Thursday, June 25, 2015

New Jersey Supreme Court Rules in Favor of State on Pension Payments

Illinois may be one of the worst in the nation in pension funding, but it’s not the only state struggling to figure out how to address the issue. Unlike Illinois, though, where the Supreme Court recently struck down the pension reform legislation, the New Jersey Supreme Court earlier this month upheld the government’s refusal to fully fund public pension systems.

New Jersey law, like Illinois, has legislation which grants to public pensioners a “non-forfeitable right to receive benefits”. It also enacted legislation in 2011 that contractually obligates the state to “contribute timely, annually scheduled, required payments to the pension funds, thereby addressing the alarming current unfunded accrued liability and restoring the various funds to fiscally sound levels.” Does this sound like a familiar problem to the people of Illinois? In essence, the state made a contractual promise to pay into the funds to bring them up to acceptable levels of funding.   The problem arose in 2015 and 2015 when the state failed to make the appropriate payments. Naturally, various public employee unions filed suit.

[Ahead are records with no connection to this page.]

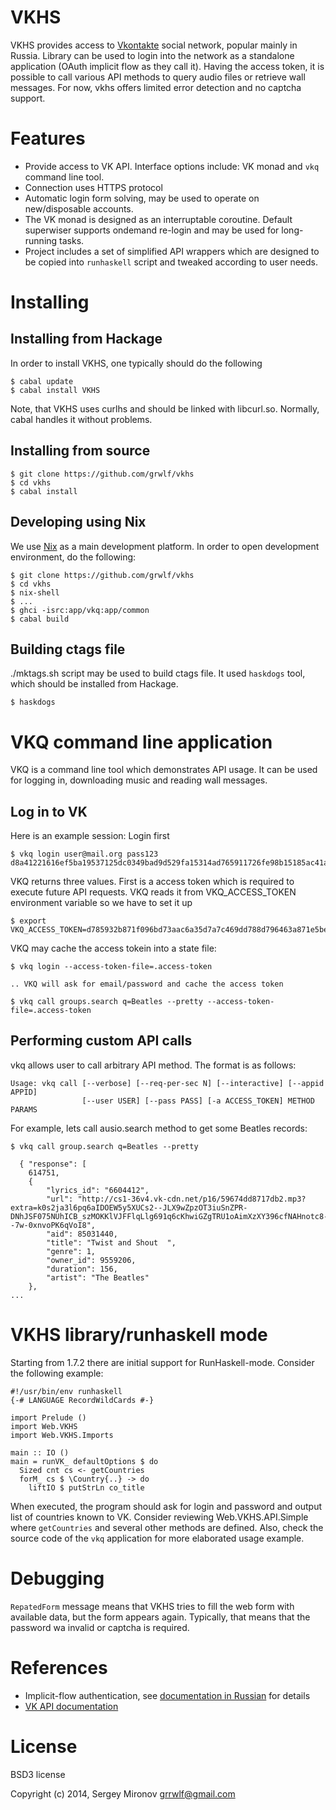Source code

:VKHS
====

VKHS provides access to [Vkontakte](http://vk.com) social network, popular
mainly in Russia.  Library can be used to login into the network as a standalone
application (OAuth implicit flow as they call it). Having the access token, it
is possible to call various API methods to query audio files or retrieve wall
messages. For now, vkhs offers limited error detection and no captcha support.

Features
========

* Provide access to VK API. Interface options include: VK monad and `vkq` command
  line tool.
* Connection uses HTTPS protocol
* Automatic login form solving, may be used to operate on new/disposable
  accounts.
* The VK monad is designed as an interruptable coroutine. Default superwiser
  supports ondemand re-login and may be used for long-running tasks.
* Project includes a set of simplified API wrappers which are designed to be
  copied into `runhaskell` script and tweaked according to user needs.

Installing
==========

Installing from Hackage
-----------------------

In order to install VKHS, one typically should do the following

    $ cabal update
    $ cabal install VKHS

Note, that VKHS uses curlhs and should be linked with libcurl.so. Normally,
cabal handles it without problems.


Installing from source
----------------------

    $ git clone https://github.com/grwlf/vkhs
    $ cd vkhs
    $ cabal install

Developing using Nix
--------------------

We use [Nix](http://nixos.org) as a main development platform. In order to open
development environment, do the following:

    $ git clone https://github.com/grwlf/vkhs
    $ cd vkhs
    $ nix-shell
    $ ...
    $ ghci -isrc:app/vkq:app/common
    $ cabal build

Building ctags file
-------------------

./mktags.sh script may be used to build ctags file. It used `haskdogs` tool,
which should be installed from Hackage.

    $ haskdogs



VKQ command line application
============================

VKQ is a command line tool which demonstrates API usage. It can be used for
logging in, downloading music and reading wall messages.


Log in to VK
------------

Here is an example session: Login first

    $ vkq login user@mail.org pass123
    d8a41221616ef5ba19537125dc0349bad9d529fa15314ad765911726fe98b15185ac41a7ca2c62f3bf4b9

VKQ returns three values. First is a access token which is required to execute
future API requests. VKQ reads it from VKQ\_ACCESS\_TOKEN environment variable so
we have to set it up

    $ export VKQ_ACCESS_TOKEN=d785932b871f096bd73aac6a35d7a7c469dd788d796463a871e5beb5c61bc6c96788ec2

VKQ may cache the access tokein into a state file:

    $ vkq login --access-token-file=.access-token

    .. VKQ will ask for email/password and cache the access token

    $ vkq call groups.search q=Beatles --pretty --access-token-file=.access-token


Performing custom API calls
---------------------------

vkq allows user to call arbitrary API method. The format is as follows:

    Usage: vkq call [--verbose] [--req-per-sec N] [--interactive] [--appid APPID]
                    [--user USER] [--pass PASS] [-a ACCESS_TOKEN] METHOD PARAMS


For example, lets call ausio.search method to get some Beatles records:

    $ vkq call group.search q=Beatles --pretty

      { "response": [
        614751,
        {
            "lyrics_id": "6604412",
            "url": "http://cs1-36v4.vk-cdn.net/p16/59674dd8717db2.mp3?extra=k0s2ja3l6pq6aIDOEW5y5XUCs2--JLX9wZpzOT3iuSnZPR-DNhJSF075NUhICB_szMOKKlVJFFlqLlg691q6cKhwiGZgTRU1oAimXzXY396cfNAHnotc8--7w-0xnvoPK6qVoI8",
            "aid": 85031440,
            "title": "Twist and Shout  ",
            "genre": 1,
            "owner_id": 9559206,
            "duration": 156,
            "artist": "The Beatles"
        },
    ...


VKHS library/runhaskell mode
============================

Starting from 1.7.2 there are initial support for RunHaskell-mode. Consider the
following example:


    #!/usr/bin/env runhaskell
    {-# LANGUAGE RecordWildCards #-}

    import Prelude ()
    import Web.VKHS
    import Web.VKHS.Imports

    main :: IO ()
    main = runVK_ defaultOptions $ do
      Sized cnt cs <- getCountries
      forM_ cs $ \Country{..} -> do
        liftIO $ putStrLn co_title

When executed, the program should ask for login and password and output list of
countries known to VK. Consider reviewing  Web.VKHS.API.Simple where
`getCountries` and several other methods are defined. Also, check the source
code of the `vkq` application for more elaborated usage example.

Debugging
=========

`RepatedForm` message means that VKHS tries to fill the web form with available
data, but the form appears again. Typically, that means that the password wa
invalid or captcha is required.

References
==========
* Implicit-flow authentication, see
  [documentation in Russian](http://vk.com/developers.php?oid=-1&p=Авторизация_клиентских_приложений)
  for details
* [VK API documentation](https://vk.com/dev/methods)

License
=======

BSD3 license

Copyright (c) 2014, Sergey Mironov <grrwlf@gmail.com>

The New Jersey Supreme Court upheld the state’s failure to fund, as required by the 2011 legislation, finding that while public employees had a constitutional right to pension benefits, that obligation conflicts with the Debt Limitation Clause of their constitution. This Clause establishes a ceiling on debt created by the state and any law that would have the effect of exceeding that limitation would require voter approval. The court resolved the conflict in favor of the state’s obligations under the Debt Limitation Clause. The court stated further that efforts to dedicate monies through legislative acts other than the annual appropriation act have no binding effect and that the state and the Governor had no authority to enact an enforceable long term agreement through the pension statute that skirted the appropriation duties of the state.

Although New Jersey is temporarily relieved from higher public pension funding obligations, it remains in the same quagmire as Illinois and many other states. Like Illinois, it still  has to figure out how to solve its public pension crisis.